Origins and first flying school

Replica of the Patterson No. 2 Biplane at the South African Air Force Museum

The first winged flight in South Africa is thought to have been made around 1875 by John Goodman Houshold in a primitive glider in the Karkloof district of Natal.[1] The first powered flight is attributed to the French aviator Albert Kimmerling in late 1909 or early 1910 at East London.[1][2] In June 1911 the South African John Weston flew a Weston-Farman for 8.5 minutes, a South African record time for a sustained flight. Demonstrations by Weston followed well into 1912 and at a large number of locations.[2] In December 1911 two visiting aviators, Cecil Compton Patterson flying a Patterson No. 2 Biplane and Evelyn Driver flying a Bleriot biplane, started flying demonstration flights in the Cape and aroused significant public and government interest to the possibilities of powered flight in South Africa. Prompted by the Patterson / Driver displays, General Jan Smuts (Minister of Defence) sent Brig Gen C.F. Beyers (Commandant-General of the Defence Force) to Britain to observe the 1912 military manoeuvres in Switzerland, Germany, France and England and to report on the viability of using aircraft in military operations. Beyers' response was extremely supportive and encouraging of the establishment of an air corps, particularly for the purpose of aerial scouting.[3] By this time the Patterson / Driver flying syndicate had dissolved and in 1912 Patterson and the Union Defence force reached an agreement to establish a flying school at Alexandersfontein in Kimberley, known as Paterson's Aviation Syndicate School of Flying to train pilots for the proposed South African Aviation Corps (SAAC).[4] Basic flying training commenced in 1913 with ten students, using a Compton-Paterson biplane[5] and six of the students who completed the basic training were sent to the Central Flying School at RAF Upavon in Great Britain for further training. Lt. Kenneth van der Spuy passed his final examination on 2 June 1914 and was granted the certificate of the Royal Aero Club, becoming South Africa's first qualified military pilot.[6] The others passed a few days later, with five of them eventually qualifying.[Note 1] On qualifying, the Union Defence Force granted permission for these aviators to be seconded to the Royal Flying Corps (RFC).[4]

World War I

German South West Africa

Farman aircraft purchased from France in 1914

World War I broke out in August 1914, and one month later South African troops invaded German West Africa. Early in the German West African campaign, the Union Defence Force had realised the need for air support – having frequently seen German reconnaissance aircraft above their advancing columns and later, having been strafed by German aircraft. This emphasised the urgency for the need of the long-discussed air corps and brought about the establishment of the South African Aviation Corps (SAAC) on 29 January 1915.[6] Although the SAAC had been formally established, the lack of aircraft led Sir Abe Bailey to lead a delegation in an attempt to acquire American aircraft and pilots for the air corps. The Wright double-wing aircraft initially earmarked for purchase were found to be unsuitable after having been tested in Britain; British aircraft too (being of wooden construction), were considered unsuitable for the hot and dry conditions of German West Africa.[7] It was finally decided to purchase twelve tubular steel framed French Henri Farman F-27 aircraft, powered by Canton-Unné radial engines.[7] Capt. Wallace was recalled from the RFC and oversaw the purchase of the aircraft in France, while Lieutenants Turner and Emmett were recalled to co-ordinate the building of an airfield at Walvis Bay and to prepare for the recruitment of 75 prospective pilots.[7]

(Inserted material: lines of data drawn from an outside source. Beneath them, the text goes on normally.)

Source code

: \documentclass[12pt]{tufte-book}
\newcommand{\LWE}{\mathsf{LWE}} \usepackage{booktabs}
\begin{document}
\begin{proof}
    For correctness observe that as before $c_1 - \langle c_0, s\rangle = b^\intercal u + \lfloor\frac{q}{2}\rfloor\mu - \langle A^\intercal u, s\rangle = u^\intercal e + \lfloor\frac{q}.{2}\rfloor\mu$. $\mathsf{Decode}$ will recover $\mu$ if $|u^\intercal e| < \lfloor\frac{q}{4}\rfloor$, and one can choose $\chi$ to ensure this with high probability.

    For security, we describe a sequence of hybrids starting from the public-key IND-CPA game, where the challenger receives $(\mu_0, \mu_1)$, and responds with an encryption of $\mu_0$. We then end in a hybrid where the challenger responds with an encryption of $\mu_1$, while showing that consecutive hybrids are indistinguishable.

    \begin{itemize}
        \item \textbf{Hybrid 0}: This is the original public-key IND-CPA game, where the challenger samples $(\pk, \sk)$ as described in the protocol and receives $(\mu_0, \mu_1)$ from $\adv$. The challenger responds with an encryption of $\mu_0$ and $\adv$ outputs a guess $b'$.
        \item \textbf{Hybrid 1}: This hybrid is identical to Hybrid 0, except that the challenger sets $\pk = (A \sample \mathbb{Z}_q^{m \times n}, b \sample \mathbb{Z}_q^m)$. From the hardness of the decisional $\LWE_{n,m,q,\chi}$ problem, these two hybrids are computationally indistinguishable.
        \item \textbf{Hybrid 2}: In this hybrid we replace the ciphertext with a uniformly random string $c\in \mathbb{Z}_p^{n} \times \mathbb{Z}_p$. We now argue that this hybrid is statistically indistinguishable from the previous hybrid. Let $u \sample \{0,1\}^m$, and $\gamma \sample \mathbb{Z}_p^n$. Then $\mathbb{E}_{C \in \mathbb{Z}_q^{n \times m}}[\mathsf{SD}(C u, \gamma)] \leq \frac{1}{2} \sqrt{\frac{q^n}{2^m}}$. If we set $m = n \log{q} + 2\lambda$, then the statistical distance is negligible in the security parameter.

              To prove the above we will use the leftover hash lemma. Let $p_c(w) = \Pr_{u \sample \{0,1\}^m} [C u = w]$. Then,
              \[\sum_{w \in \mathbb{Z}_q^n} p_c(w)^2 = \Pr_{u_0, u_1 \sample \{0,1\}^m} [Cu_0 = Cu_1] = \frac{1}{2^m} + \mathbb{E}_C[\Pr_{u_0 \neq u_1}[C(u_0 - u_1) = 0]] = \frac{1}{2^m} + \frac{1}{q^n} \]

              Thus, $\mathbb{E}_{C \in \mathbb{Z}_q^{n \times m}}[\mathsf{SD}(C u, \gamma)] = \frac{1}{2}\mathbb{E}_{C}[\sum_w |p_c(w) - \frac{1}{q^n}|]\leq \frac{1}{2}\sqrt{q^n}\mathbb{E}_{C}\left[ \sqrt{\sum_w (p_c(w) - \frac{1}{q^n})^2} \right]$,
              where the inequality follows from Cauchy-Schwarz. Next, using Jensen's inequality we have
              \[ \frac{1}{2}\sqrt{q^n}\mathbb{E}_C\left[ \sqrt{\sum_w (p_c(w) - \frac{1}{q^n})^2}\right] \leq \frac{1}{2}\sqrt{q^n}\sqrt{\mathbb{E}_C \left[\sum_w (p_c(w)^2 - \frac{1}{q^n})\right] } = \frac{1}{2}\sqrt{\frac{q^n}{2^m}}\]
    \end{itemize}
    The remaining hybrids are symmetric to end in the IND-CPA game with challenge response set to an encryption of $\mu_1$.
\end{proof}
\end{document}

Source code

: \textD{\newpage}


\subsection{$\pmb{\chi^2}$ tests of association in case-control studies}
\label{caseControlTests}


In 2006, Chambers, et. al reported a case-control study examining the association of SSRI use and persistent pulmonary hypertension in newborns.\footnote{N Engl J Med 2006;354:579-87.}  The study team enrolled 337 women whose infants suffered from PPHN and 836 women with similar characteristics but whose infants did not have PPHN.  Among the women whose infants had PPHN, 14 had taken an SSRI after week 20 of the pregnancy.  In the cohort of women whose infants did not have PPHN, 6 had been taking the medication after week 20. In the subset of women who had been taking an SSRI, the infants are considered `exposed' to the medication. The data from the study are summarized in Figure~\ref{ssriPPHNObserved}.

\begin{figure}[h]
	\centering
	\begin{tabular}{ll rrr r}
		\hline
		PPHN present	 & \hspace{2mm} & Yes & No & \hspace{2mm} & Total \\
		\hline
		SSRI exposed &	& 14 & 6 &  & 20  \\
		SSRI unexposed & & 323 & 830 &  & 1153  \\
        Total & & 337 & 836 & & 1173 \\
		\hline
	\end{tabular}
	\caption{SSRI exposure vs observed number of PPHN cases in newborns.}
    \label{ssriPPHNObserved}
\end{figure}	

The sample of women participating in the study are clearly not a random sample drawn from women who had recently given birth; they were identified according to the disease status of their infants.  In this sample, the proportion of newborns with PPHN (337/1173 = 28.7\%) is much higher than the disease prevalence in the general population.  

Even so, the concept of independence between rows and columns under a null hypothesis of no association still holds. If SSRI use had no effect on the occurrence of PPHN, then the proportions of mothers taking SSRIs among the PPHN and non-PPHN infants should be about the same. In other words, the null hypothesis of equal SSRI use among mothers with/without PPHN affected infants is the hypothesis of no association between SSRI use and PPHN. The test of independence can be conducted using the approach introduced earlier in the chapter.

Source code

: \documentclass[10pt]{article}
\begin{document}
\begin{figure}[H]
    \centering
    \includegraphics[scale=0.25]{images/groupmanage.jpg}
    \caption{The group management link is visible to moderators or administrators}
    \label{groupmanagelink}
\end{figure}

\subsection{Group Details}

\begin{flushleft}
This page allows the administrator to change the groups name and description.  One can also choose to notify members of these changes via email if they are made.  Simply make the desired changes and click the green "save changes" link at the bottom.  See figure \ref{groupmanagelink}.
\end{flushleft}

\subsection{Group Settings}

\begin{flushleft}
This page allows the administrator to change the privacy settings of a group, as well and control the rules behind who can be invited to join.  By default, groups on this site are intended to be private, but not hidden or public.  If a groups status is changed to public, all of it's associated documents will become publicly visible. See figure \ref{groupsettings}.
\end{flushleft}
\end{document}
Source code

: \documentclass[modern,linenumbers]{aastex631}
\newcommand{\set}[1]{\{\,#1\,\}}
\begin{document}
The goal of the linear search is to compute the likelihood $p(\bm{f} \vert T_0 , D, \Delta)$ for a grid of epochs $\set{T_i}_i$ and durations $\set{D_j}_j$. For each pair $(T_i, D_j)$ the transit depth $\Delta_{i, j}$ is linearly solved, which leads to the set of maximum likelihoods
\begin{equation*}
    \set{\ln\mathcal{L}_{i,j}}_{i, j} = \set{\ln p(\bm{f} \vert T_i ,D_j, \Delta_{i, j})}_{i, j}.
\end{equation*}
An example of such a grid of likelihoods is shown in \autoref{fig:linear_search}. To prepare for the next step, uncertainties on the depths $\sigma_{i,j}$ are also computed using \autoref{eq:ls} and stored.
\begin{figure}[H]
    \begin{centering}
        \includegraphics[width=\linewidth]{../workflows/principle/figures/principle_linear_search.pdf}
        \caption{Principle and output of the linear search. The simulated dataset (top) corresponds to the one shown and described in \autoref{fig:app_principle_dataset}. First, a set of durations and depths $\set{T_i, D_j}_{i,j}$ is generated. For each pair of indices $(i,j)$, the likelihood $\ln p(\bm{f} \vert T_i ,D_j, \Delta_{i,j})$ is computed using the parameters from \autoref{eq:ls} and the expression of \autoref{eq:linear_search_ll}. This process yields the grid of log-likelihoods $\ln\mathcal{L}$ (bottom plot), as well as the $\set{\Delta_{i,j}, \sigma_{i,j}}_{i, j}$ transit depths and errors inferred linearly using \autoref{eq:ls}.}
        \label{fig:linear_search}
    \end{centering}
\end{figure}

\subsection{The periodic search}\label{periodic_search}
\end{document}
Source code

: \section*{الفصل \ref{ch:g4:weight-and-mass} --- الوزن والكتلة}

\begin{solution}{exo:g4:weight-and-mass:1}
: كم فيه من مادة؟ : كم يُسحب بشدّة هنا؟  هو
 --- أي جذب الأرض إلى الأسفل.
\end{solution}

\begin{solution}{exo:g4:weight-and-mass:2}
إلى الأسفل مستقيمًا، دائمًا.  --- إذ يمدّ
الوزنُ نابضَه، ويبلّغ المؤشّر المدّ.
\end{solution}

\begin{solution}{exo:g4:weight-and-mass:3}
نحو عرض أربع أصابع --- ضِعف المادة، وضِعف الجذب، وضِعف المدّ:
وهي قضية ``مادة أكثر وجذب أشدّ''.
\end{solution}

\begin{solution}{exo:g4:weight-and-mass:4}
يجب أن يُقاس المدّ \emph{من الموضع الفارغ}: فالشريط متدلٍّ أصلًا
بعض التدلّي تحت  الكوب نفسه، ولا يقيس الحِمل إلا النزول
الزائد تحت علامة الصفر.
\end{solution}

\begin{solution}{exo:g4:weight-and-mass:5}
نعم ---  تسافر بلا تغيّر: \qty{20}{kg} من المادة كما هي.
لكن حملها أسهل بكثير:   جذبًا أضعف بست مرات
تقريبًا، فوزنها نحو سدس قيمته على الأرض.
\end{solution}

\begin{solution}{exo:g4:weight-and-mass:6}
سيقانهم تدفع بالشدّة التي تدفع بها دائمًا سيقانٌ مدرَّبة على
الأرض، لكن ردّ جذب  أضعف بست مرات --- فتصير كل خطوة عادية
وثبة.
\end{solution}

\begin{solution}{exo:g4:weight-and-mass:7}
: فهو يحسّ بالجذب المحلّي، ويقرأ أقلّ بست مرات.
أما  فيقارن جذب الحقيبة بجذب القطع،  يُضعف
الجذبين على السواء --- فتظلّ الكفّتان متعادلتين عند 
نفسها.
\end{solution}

File:Crest No 26 Squadron RAF.jpg

The crest of No. 26 Squadron RAF depicting a Springbok head and Afrikaans motto

Due to a lack of steel tube in France, delivery of the Henri Farmans was delayed and the British government offered four B.E.2c's as interim aircraft and also provided three RFC pilots. Eventually, only two B.E.2c's and six Henri Farmans were delivered, with the last aircraft arriving in the Union on 15 May 1915. In addition, the SAAC received two Jeannin Taube monoplanes which had been captured while en route to German West Africa by British Forces in Douala. Although not air-worthy, these two aircraft were pressed into SAAC service for ground training at the Cape Town Drill Hall soon after their arrival in February 1915.[8]

By June 1915 the SAAC commanded by Major Gerard Wallace, was deployed to its first operational airfield at Karabib in German West Africa. Operations were in support of Gen. Botha's South African ground forces, flying reconnaissance and leaflet dropping missions from Karbib and later from Omaruru, where improvised bombing missions were added when pilots started dropping hand grenades and rudimentary bombs by hand.[9] On 9 July 1915, the German forces capitulated and most of the pilots and aircraft of the SAAC were sent to Britain in support of the Commonwealth war effort.

German East Africa

Although the SAAC remained active, its activities were limited to ground training at the Cape Town Drill Hall using the two Jeannin Taubes and two damaged (and now no longer air-worthy) B.E.2c's, while the pilots who had been detached to the RFC were grouped to form No. 26 Squadron RFC at Netharavon, becoming an independent squadron on 8 October 1915. No. 26 Squadron was equipped with the ex-SAAC Henri Farman F-27's used in German West Africa and B.E.2c's from the RFC. Shortly after becoming operational, the squadron was shipped to Kenya in support of the war effort in German East Africa, landing in Mombasa on 31 January 1916.[10] The eight aircraft had been shipped in wooden crates and were re-assembled in Mombasa and then flown to a forward airfield prepared inside German East Africa at Mbuyuni, with the South African and British pilots of 26 Squadron (now known as "The South Africa Squadron") being billeted in tents close to their aircraft.[11] The squadron flew reconnaissance and observer missions throughout the campaign until February 1918.[12] The squadron was returned to the UK via Cape Town and arrived at Blandford Camp on 8 July 1918 and was disbanded the same day.[13]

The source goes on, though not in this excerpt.